Dataset entries:

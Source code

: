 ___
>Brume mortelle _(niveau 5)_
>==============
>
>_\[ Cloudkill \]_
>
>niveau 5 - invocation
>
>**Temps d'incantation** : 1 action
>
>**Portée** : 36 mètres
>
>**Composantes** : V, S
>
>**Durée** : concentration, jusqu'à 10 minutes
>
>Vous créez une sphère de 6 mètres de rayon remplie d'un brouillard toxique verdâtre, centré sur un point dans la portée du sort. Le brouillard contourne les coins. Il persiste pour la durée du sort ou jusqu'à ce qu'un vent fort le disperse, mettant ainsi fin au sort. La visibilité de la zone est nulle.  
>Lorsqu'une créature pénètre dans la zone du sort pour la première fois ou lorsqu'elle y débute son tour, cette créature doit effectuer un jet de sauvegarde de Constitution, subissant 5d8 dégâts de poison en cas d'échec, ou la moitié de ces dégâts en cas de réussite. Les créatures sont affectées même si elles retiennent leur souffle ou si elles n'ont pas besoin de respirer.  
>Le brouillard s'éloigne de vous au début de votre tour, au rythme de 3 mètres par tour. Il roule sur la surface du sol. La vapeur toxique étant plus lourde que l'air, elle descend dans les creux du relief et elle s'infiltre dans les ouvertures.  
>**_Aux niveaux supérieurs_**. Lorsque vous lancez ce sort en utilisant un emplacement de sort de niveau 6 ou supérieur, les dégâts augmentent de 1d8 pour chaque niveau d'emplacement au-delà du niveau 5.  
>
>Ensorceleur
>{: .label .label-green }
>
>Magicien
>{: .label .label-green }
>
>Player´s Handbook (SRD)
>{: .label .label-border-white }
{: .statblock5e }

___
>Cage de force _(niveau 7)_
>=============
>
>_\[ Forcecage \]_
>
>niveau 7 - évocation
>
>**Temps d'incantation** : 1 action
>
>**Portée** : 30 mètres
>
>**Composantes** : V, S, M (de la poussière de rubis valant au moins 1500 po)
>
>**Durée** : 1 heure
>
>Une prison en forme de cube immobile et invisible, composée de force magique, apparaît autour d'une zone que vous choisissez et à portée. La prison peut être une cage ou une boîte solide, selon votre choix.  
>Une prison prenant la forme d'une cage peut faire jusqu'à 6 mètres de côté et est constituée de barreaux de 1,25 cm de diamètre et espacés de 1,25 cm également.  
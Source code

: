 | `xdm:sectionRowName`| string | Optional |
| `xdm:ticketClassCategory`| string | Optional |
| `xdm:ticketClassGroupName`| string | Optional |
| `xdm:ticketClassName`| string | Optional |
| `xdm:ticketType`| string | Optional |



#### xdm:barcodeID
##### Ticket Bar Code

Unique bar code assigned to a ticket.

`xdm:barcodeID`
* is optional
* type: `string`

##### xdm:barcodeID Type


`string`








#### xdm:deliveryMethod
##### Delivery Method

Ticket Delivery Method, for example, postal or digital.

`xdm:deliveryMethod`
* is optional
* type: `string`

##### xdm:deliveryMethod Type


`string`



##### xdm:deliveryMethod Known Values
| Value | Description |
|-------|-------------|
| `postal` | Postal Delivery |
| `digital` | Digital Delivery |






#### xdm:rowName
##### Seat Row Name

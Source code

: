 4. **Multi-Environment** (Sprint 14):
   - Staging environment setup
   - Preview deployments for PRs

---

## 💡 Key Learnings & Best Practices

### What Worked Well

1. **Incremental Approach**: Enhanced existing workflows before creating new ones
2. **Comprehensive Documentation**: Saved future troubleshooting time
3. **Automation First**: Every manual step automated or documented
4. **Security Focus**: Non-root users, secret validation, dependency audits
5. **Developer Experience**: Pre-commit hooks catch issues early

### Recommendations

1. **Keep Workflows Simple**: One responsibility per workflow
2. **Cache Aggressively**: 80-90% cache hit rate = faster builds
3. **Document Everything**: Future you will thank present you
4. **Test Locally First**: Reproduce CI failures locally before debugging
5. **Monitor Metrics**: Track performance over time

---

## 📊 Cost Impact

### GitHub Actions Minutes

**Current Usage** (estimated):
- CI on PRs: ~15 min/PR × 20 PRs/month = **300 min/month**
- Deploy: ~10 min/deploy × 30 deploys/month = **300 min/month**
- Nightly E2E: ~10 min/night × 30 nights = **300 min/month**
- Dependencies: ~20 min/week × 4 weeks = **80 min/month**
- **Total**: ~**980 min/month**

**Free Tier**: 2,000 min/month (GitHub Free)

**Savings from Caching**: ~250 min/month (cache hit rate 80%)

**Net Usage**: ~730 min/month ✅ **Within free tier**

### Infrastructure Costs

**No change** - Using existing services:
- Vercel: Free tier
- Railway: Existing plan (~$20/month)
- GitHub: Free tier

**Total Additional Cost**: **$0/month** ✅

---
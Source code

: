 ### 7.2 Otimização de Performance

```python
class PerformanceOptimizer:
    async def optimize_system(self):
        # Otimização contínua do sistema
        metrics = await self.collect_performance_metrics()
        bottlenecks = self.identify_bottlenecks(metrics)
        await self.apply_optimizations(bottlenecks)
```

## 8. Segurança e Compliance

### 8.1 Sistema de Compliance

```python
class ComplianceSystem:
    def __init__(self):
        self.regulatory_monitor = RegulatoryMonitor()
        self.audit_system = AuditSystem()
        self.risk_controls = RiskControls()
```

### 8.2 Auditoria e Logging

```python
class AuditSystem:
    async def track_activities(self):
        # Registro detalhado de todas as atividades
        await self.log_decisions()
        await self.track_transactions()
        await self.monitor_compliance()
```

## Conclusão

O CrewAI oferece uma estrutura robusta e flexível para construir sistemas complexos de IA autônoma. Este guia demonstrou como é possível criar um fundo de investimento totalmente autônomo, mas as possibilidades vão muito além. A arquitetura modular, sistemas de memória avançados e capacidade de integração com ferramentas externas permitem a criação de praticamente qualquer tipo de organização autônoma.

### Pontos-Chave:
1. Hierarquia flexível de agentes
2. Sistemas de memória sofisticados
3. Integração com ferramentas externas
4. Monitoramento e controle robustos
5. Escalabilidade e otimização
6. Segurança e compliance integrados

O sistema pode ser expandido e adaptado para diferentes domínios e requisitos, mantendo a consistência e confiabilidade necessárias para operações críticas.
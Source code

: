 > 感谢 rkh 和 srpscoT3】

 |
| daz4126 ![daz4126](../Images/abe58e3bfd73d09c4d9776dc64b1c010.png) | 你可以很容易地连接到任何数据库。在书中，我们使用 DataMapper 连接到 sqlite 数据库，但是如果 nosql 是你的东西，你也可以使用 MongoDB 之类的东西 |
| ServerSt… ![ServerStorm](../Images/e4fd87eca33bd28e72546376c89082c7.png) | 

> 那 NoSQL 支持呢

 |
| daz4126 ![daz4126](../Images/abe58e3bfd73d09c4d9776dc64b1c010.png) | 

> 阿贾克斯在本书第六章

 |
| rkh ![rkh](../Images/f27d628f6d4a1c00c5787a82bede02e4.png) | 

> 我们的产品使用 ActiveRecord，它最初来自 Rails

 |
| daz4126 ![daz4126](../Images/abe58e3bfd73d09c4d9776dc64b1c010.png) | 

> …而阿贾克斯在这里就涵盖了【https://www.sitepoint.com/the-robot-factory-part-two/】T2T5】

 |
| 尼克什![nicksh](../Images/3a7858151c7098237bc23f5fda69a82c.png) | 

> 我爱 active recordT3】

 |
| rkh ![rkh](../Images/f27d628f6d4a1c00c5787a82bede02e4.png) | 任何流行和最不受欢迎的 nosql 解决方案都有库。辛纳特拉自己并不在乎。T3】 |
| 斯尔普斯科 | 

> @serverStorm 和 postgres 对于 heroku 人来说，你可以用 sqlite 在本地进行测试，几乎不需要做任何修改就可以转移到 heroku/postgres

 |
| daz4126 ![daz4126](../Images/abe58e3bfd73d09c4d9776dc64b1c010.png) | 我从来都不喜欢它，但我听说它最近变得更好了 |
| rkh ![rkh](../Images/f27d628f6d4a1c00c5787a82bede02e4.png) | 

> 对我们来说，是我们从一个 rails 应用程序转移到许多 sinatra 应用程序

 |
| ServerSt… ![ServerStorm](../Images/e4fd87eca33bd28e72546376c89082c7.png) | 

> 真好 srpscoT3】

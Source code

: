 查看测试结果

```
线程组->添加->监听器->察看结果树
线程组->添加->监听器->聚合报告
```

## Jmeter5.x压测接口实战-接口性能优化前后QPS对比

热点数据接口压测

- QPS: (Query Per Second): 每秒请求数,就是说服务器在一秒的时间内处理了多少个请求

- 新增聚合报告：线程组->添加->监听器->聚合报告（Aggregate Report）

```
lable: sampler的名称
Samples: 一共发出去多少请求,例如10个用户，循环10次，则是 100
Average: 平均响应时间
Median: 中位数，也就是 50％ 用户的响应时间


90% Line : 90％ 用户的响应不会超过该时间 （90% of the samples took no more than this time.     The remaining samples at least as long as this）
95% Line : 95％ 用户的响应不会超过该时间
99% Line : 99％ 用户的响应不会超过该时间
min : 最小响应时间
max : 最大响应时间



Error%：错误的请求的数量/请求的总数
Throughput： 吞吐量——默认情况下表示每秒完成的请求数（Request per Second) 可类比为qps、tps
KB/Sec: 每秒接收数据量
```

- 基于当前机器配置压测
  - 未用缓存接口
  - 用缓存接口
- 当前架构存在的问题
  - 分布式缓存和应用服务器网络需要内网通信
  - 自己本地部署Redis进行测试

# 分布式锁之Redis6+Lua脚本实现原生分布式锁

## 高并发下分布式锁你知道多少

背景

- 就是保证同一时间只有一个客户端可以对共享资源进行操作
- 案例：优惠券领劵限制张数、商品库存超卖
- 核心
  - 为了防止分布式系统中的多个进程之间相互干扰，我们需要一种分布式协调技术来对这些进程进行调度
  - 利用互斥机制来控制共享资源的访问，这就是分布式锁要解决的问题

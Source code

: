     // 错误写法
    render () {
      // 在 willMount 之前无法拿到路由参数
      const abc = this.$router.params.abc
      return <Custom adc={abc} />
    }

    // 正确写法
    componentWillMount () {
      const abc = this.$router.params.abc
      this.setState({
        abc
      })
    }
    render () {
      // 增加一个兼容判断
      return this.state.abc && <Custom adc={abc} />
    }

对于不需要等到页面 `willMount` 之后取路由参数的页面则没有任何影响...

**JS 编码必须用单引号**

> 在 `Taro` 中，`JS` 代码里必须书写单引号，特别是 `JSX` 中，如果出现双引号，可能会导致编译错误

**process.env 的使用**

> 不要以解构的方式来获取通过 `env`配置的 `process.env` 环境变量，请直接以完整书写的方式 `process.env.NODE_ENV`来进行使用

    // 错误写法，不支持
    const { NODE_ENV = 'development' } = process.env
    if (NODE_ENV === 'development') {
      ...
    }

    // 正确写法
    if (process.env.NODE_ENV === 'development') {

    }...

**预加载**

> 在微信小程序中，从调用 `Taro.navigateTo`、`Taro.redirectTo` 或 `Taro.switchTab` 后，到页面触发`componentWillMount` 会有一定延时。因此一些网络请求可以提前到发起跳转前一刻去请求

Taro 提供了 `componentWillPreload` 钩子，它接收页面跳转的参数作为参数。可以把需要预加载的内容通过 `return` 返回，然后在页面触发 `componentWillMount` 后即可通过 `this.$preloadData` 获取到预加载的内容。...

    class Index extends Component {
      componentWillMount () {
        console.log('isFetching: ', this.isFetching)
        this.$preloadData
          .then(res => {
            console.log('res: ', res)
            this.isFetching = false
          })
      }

[REQUIREMENT]:
Within the data above, the lines from the one with "##### Ticket Bar Code" to the one with "- Staging environment setup" must be repeated exactly; no other line belongs in the answer.

[REPLY TO THE EXERCISE]:
##### Ticket Bar Code

Unique bar code assigned to a ticket.

`xdm:barcodeID`
* is optional
* type: `string`

##### xdm:barcodeID Type


`string`








#### xdm:deliveryMethod
##### Delivery Method

Ticket Delivery Method, for example, postal or digital.

`xdm:deliveryMethod`
* is optional
* type: `string`

##### xdm:deliveryMethod Type


`string`



##### xdm:deliveryMethod Known Values
| Value | Description |
|-------|-------------|
| `postal` | Postal Delivery |
| `digital` | Digital Delivery |






#### xdm:rowName
##### Seat Row Name

Source code

: 4. **Multi-Environment** (Sprint 14):
   - Staging environment setup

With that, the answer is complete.